How to complete this task - Retype the records in full, exactly as they stand.

Dataset -
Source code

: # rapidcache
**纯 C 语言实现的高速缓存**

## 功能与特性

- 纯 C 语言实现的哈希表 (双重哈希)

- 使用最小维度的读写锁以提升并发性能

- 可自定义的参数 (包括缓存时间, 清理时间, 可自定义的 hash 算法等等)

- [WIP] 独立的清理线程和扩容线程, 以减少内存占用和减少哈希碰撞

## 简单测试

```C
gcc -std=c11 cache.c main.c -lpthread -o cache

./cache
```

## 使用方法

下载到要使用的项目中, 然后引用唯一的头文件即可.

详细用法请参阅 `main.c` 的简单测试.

Reply to the exercise -
Source code

: # rapidcache
**纯 C 语言实现的高速缓存**

## 功能与特性

- 纯 C 语言实现的哈希表 (双重哈希)

- 使用最小维度的读写锁以提升并发性能

- 可自定义的参数 (包括缓存时间, 清理时间, 可自定义的 hash 算法等等)

- [WIP] 独立的清理线程和扩容线程, 以减少内存占用和减少哈希碰撞

## 简单测试

```C
gcc -std=c11 cache.c main.c -lpthread -o cache

./cache
```

## 使用方法

下载到要使用的项目中, 然后引用唯一的头文件即可.

详细用法请参阅 `main.c` 的简单测试.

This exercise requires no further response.